More than just a chocolate-box artist
Canaletto and the Art of Venice
Canaletto is one of the most popular – and derided – of artists. Yes, he provides the defining views of a city everybody loves, with their glittering ceremonial barges, darting gondolas and iconic buildings rendered with nearphotographic precision.
But this sheer technical mastery can appear to become bland and monotonous: whether he’s painting Le Marche or Middlesex, the pearly light, egg-shell blue skies and level of meticulously rendered detail have a slightly numbing uniformity, making him, for some, the ultimate in chocolate box art.

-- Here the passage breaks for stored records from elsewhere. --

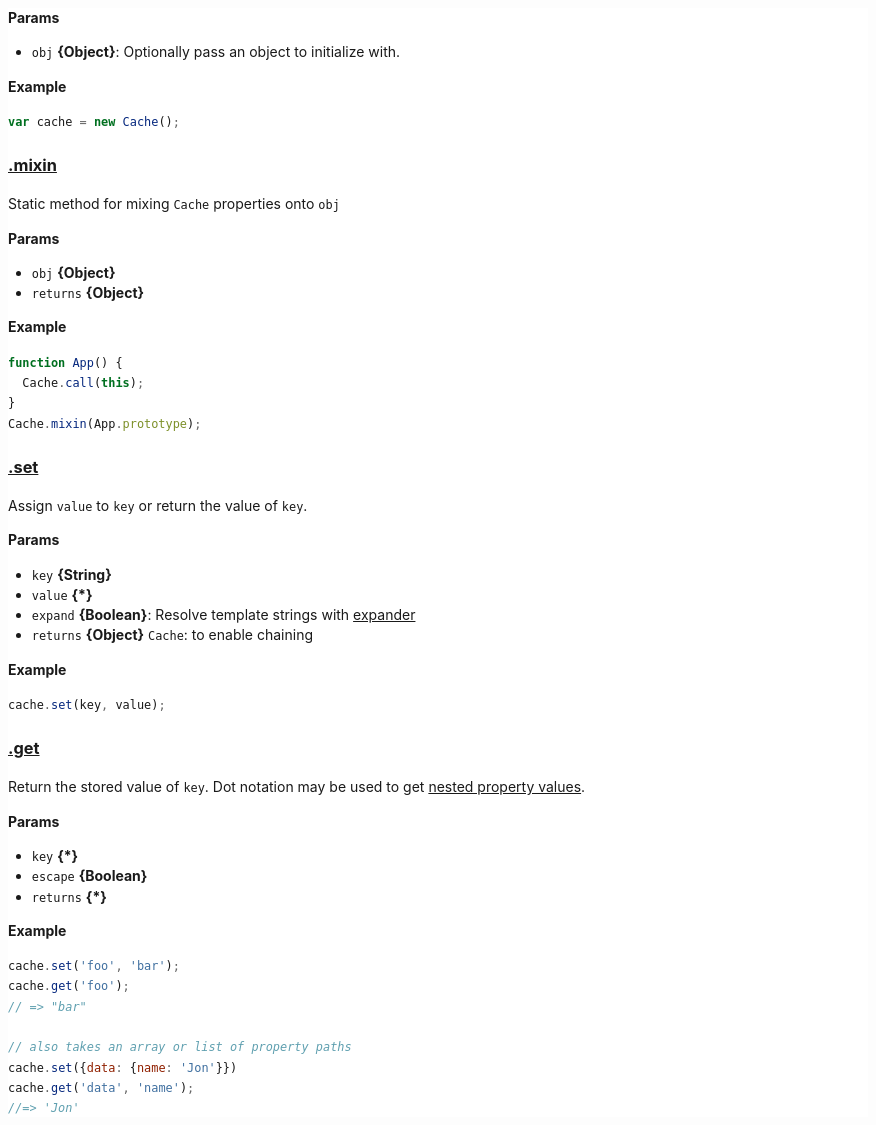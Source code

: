 **Params**

* `obj` **{Object}**: Optionally pass an object to initialize with.

**Example**

```js
var cache = new Cache();
```

### [.mixin](index.js#L54)

Static method for mixing `Cache` properties onto `obj`

**Params**

* `obj` **{Object}**
* `returns` **{Object}**

**Example**

```js
function App() {
  Cache.call(this);
}
Cache.mixin(App.prototype);
```

### [.set](index.js#L81)

Assign `value` to `key` or return the value of `key`.

**Params**

* `key` **{String}**
* `value` **{*}**
* `expand` **{Boolean}**: Resolve template strings with [expander](https://github.com/tkellen/expander)
* `returns` **{Object}** `Cache`: to enable chaining

**Example**

```js
cache.set(key, value);
```

### [.get](index.js#L118)

Return the stored value of `key`. Dot notation may be used to get [nested property values](https://github.com/jonschlinkert/get-value).

**Params**

* `key` **{*}**
* `escape` **{Boolean}**
* `returns` **{*}**

**Example**

```js
cache.set('foo', 'bar');
cache.get('foo');
// => "bar"

// also takes an array or list of property paths
cache.set({data: {name: 'Jon'}})
cache.get('data', 'name');
//=> 'Jon'
```
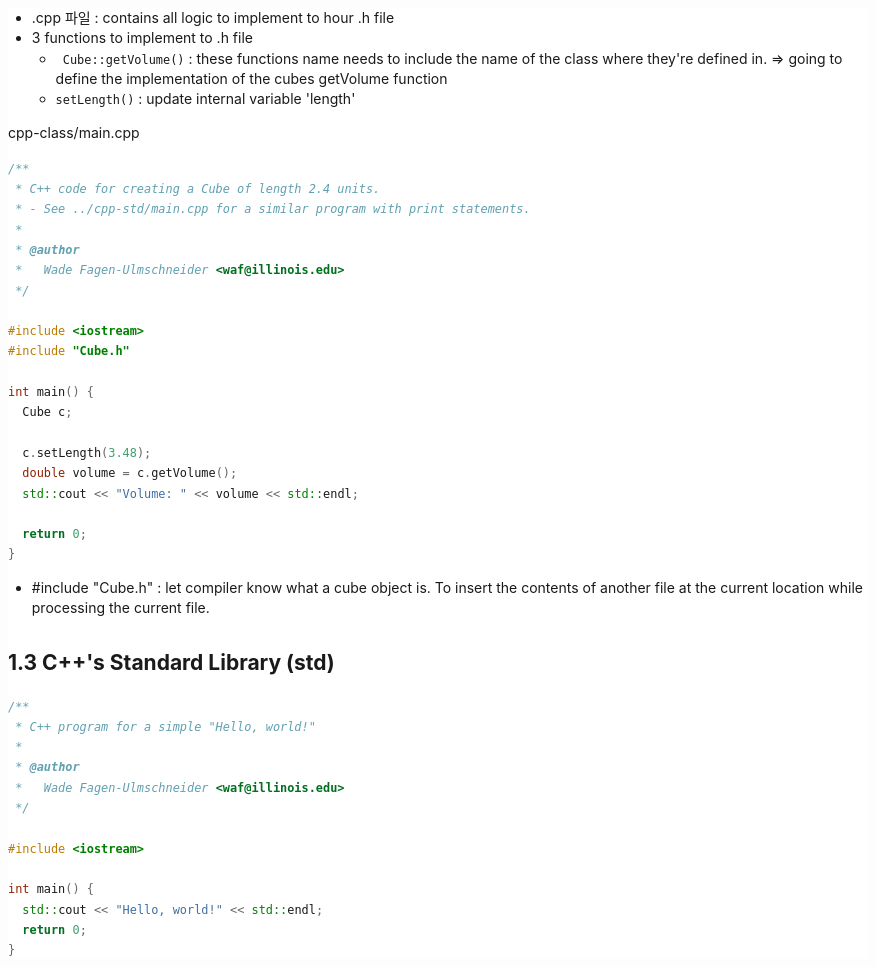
 ```c++
```

- .cpp 파일 : contains all logic to implement to hour .h file 
- 3 functions to implement to .h file 
  - ` Cube::getVolume()` : these functions name needs to include the name of the class where they're defined in.  => going to define the implementation of the cubes getVolume function
  - `setLength()` : update internal variable 'length' 



cpp-class/main.cpp

```c++
/**
 * C++ code for creating a Cube of length 2.4 units.
 * - See ../cpp-std/main.cpp for a similar program with print statements.
 * 
 * @author
 *   Wade Fagen-Ulmschneider <waf@illinois.edu>
 */

#include <iostream>
#include "Cube.h"

int main() {
  Cube c;

  c.setLength(3.48);
  double volume = c.getVolume();
  std::cout << "Volume: " << volume << std::endl;

  return 0;
}

```

- #include "Cube.h" : let compiler know what a cube object is. To insert the contents of another file at the current location while processing the current file.



## 1.3 C++'s Standard Library (std)

```c++
/**
 * C++ program for a simple "Hello, world!"
 * 
 * @author
 *   Wade Fagen-Ulmschneider <waf@illinois.edu>
 */

#include <iostream>

int main() {
  std::cout << "Hello, world!" << std::endl;
  return 0;
}

```
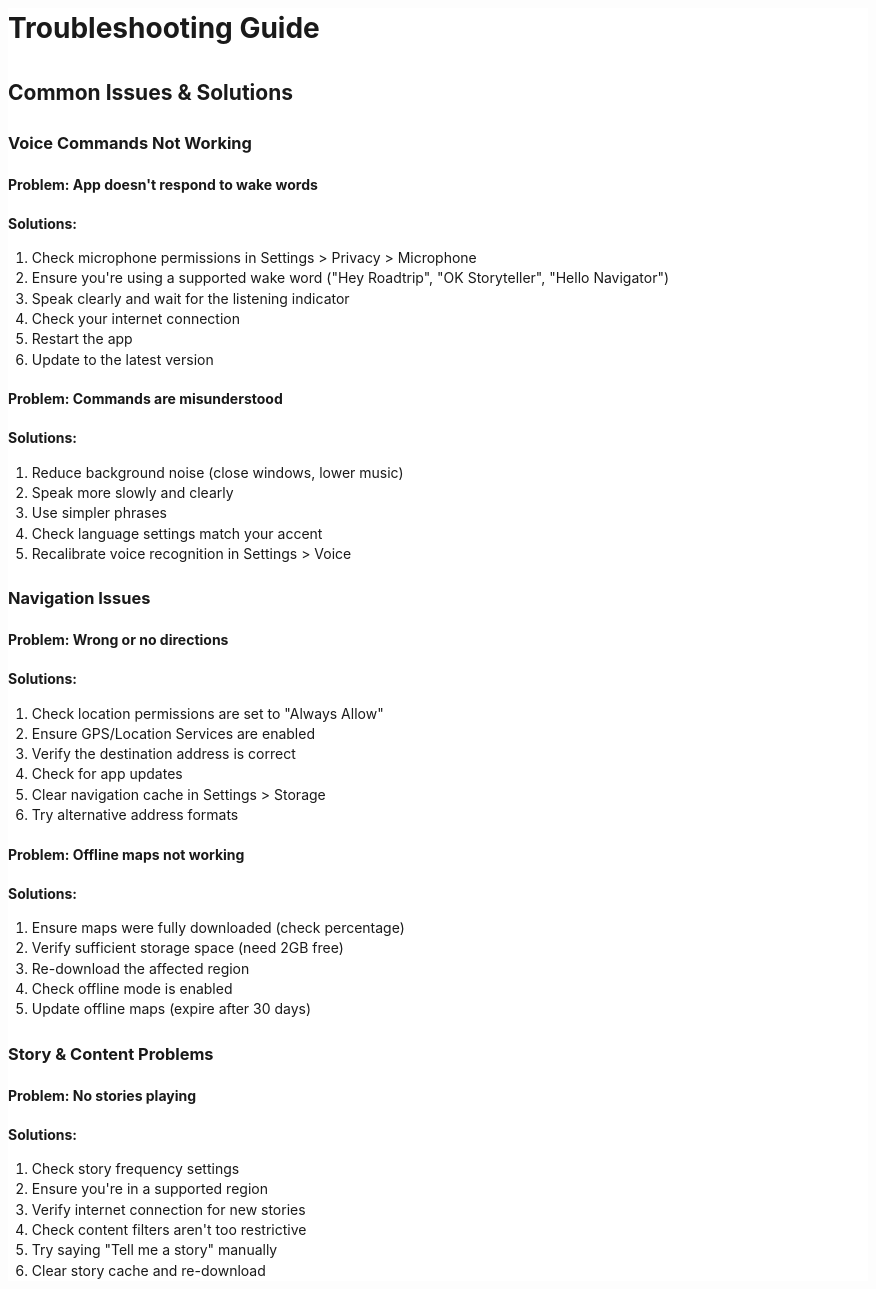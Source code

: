 # Troubleshooting Guide

## Common Issues & Solutions

### Voice Commands Not Working

#### Problem: App doesn't respond to wake words
**Solutions:**
1. Check microphone permissions in Settings > Privacy > Microphone
2. Ensure you're using a supported wake word ("Hey Roadtrip", "OK Storyteller", "Hello Navigator")
3. Speak clearly and wait for the listening indicator
4. Check your internet connection
5. Restart the app
6. Update to the latest version

#### Problem: Commands are misunderstood
**Solutions:**
1. Reduce background noise (close windows, lower music)
2. Speak more slowly and clearly
3. Use simpler phrases
4. Check language settings match your accent
5. Recalibrate voice recognition in Settings > Voice

### Navigation Issues

#### Problem: Wrong or no directions
**Solutions:**
1. Check location permissions are set to "Always Allow"
2. Ensure GPS/Location Services are enabled
3. Verify the destination address is correct
4. Check for app updates
5. Clear navigation cache in Settings > Storage
6. Try alternative address formats

#### Problem: Offline maps not working
**Solutions:**
1. Ensure maps were fully downloaded (check percentage)
2. Verify sufficient storage space (need 2GB free)
3. Re-download the affected region
4. Check offline mode is enabled
5. Update offline maps (expire after 30 days)

### Story & Content Problems

#### Problem: No stories playing
**Solutions:**
1. Check story frequency settings
2. Ensure you're in a supported region
3. Verify internet connection for new stories
4. Check content filters aren't too restrictive
5. Try saying "Tell me a story" manually
6. Clear story cache and re-download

But how many people in either camp have given much thought to the man behind the art, or the way it developed?
Even to admirers, Canaletto can appear an inscrutable figure.
This sumptuous array of 18th century Venetian art, which promises Canaletto’s “greatest works”, may not provide a hugely developed sense of Antonio Giovanni Canal as a human being, but it certainly offers a more complex and contradictory view of his art.
Everything here is from the vast collection of Joseph Smith, the British consul in Venice, which was eventually acquired by George III. The large selection of drawings that opens the exhibition reveals the diverse aspects of Canaletto’s artistic personality. On the one hand, we are shown meticulously measured perspective views of classic Venetian scenes; on the other, spontaneous, almost impressionistic depictions of the same scenes, in furious flurries of penstrokes, which contrast strongly with the tightly controlled Canaletto of popular perception.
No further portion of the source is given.